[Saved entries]
+ + + + + + +

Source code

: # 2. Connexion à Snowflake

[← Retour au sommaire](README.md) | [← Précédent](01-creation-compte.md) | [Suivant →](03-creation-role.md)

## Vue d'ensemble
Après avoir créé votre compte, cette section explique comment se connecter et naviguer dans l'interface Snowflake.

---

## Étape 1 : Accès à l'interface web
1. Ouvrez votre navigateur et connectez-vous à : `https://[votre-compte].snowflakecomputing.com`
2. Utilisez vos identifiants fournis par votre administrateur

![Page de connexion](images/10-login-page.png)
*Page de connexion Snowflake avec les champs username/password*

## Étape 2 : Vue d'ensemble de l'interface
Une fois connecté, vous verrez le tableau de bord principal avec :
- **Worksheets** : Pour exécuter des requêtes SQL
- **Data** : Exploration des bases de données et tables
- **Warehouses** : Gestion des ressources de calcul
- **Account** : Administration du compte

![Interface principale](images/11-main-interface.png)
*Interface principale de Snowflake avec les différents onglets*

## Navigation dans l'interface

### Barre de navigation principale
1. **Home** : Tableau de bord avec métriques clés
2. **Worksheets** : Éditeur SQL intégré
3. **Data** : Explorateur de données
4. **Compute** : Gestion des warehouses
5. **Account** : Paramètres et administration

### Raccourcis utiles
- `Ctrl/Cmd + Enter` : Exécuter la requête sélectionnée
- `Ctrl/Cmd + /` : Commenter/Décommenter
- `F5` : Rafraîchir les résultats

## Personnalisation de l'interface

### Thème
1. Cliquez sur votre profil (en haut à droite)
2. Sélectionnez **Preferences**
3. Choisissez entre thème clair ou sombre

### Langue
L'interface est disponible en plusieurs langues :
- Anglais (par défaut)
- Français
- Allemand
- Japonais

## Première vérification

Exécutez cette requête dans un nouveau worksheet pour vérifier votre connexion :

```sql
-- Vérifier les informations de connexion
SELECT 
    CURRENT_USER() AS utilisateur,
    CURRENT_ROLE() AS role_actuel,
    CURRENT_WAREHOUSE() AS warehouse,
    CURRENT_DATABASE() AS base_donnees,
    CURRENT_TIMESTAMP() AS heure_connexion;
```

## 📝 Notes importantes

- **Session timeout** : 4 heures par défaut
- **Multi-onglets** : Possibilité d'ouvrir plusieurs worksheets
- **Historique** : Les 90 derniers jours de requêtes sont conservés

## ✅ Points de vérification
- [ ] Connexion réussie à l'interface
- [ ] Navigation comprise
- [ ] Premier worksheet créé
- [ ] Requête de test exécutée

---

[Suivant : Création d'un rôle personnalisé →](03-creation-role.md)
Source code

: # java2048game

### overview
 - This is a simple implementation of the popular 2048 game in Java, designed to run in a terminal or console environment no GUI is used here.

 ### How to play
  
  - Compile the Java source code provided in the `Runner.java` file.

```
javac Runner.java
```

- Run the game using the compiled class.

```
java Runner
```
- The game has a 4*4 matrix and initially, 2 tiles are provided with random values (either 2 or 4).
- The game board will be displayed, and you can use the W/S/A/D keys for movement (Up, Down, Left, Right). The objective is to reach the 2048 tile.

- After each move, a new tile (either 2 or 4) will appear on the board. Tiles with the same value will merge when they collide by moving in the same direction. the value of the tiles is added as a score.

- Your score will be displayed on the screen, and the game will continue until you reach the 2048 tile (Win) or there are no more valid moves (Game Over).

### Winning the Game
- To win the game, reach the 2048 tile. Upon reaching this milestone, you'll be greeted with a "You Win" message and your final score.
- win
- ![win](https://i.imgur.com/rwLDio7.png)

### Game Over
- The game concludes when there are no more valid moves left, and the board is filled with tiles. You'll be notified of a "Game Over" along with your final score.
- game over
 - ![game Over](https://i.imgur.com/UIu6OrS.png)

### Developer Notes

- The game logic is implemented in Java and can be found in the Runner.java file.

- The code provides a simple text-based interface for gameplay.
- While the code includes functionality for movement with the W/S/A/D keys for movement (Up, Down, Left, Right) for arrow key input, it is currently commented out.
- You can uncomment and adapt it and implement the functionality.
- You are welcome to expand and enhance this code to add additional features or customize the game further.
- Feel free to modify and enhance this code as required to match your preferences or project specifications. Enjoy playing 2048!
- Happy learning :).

+ + + + + + +

== Work task ==
Every line from above should appear again in the answer, exactly as written.

== Answer space ==
Source code

: # 2. Connexion à Snowflake

[← Retour au sommaire](README.md) | [← Précédent](01-creation-compte.md) | [Suivant →](03-creation-role.md)

## Vue d'ensemble
Après avoir créé votre compte, cette section explique comment se connecter et naviguer dans l'interface Snowflake.

---

## Étape 1 : Accès à l'interface web
1. Ouvrez votre navigateur et connectez-vous à : `https://[votre-compte].snowflakecomputing.com`
2. Utilisez vos identifiants fournis par votre administrateur

![Page de connexion](images/10-login-page.png)
*Page de connexion Snowflake avec les champs username/password*

## Étape 2 : Vue d'ensemble de l'interface
Une fois connecté, vous verrez le tableau de bord principal avec :
- **Worksheets** : Pour exécuter des requêtes SQL
- **Data** : Exploration des bases de données et tables
- **Warehouses** : Gestion des ressources de calcul
- **Account** : Administration du compte

![Interface principale](images/11-main-interface.png)
*Interface principale de Snowflake avec les différents onglets*

## Navigation dans l'interface

### Barre de navigation principale
1. **Home** : Tableau de bord avec métriques clés
2. **Worksheets** : Éditeur SQL intégré
3. **Data** : Explorateur de données
4. **Compute** : Gestion des warehouses
5. **Account** : Paramètres et administration

### Raccourcis utiles
- `Ctrl/Cmd + Enter` : Exécuter la requête sélectionnée
- `Ctrl/Cmd + /` : Commenter/Décommenter
- `F5` : Rafraîchir les résultats

## Personnalisation de l'interface

### Thème
1. Cliquez sur votre profil (en haut à droite)
2. Sélectionnez **Preferences**
3. Choisissez entre thème clair ou sombre

### Langue
L'interface est disponible en plusieurs langues :
- Anglais (par défaut)
- Français
- Allemand
- Japonais

## Première vérification

Exécutez cette requête dans un nouveau worksheet pour vérifier votre connexion :

```sql
-- Vérifier les informations de connexion
SELECT 
    CURRENT_USER() AS utilisateur,
    CURRENT_ROLE() AS role_actuel,
    CURRENT_WAREHOUSE() AS warehouse,
    CURRENT_DATABASE() AS base_donnees,
    CURRENT_TIMESTAMP() AS heure_connexion;
```

## 📝 Notes importantes

- **Session timeout** : 4 heures par défaut
- **Multi-onglets** : Possibilité d'ouvrir plusieurs worksheets
- **Historique** : Les 90 derniers jours de requêtes sont conservés

## ✅ Points de vérification
- [ ] Connexion réussie à l'interface
- [ ] Navigation comprise
- [ ] Premier worksheet créé
- [ ] Requête de test exécutée

---

[Suivant : Création d'un rôle personnalisé →](03-creation-role.md)
Source code

: # java2048game

### overview
 - This is a simple implementation of the popular 2048 game in Java, designed to run in a terminal or console environment no GUI is used here.

 ### How to play
  
  - Compile the Java source code provided in the `Runner.java` file.

```
javac Runner.java
```

- Run the game using the compiled class.

```
java Runner
```
- The game has a 4*4 matrix and initially, 2 tiles are provided with random values (either 2 or 4).
- The game board will be displayed, and you can use the W/S/A/D keys for movement (Up, Down, Left, Right). The objective is to reach the 2048 tile.

- After each move, a new tile (either 2 or 4) will appear on the board. Tiles with the same value will merge when they collide by moving in the same direction. the value of the tiles is added as a score.

- Your score will be displayed on the screen, and the game will continue until you reach the 2048 tile (Win) or there are no more valid moves (Game Over).

### Winning the Game
- To win the game, reach the 2048 tile. Upon reaching this milestone, you'll be greeted with a "You Win" message and your final score.
- win
- ![win](https://i.imgur.com/rwLDio7.png)

### Game Over
- The game concludes when there are no more valid moves left, and the board is filled with tiles. You'll be notified of a "Game Over" along with your final score.
- game over
 - ![game Over](https://i.imgur.com/UIu6OrS.png)

### Developer Notes

- The game logic is implemented in Java and can be found in the Runner.java file.

- The code provides a simple text-based interface for gameplay.
- While the code includes functionality for movement with the W/S/A/D keys for movement (Up, Down, Left, Right) for arrow key input, it is currently commented out.
- You can uncomment and adapt it and implement the functionality.
- You are welcome to expand and enhance this code to add additional features or customize the game further.
- Feel free to modify and enhance this code as required to match your preferences or project specifications. Enjoy playing 2048!
- Happy learning :).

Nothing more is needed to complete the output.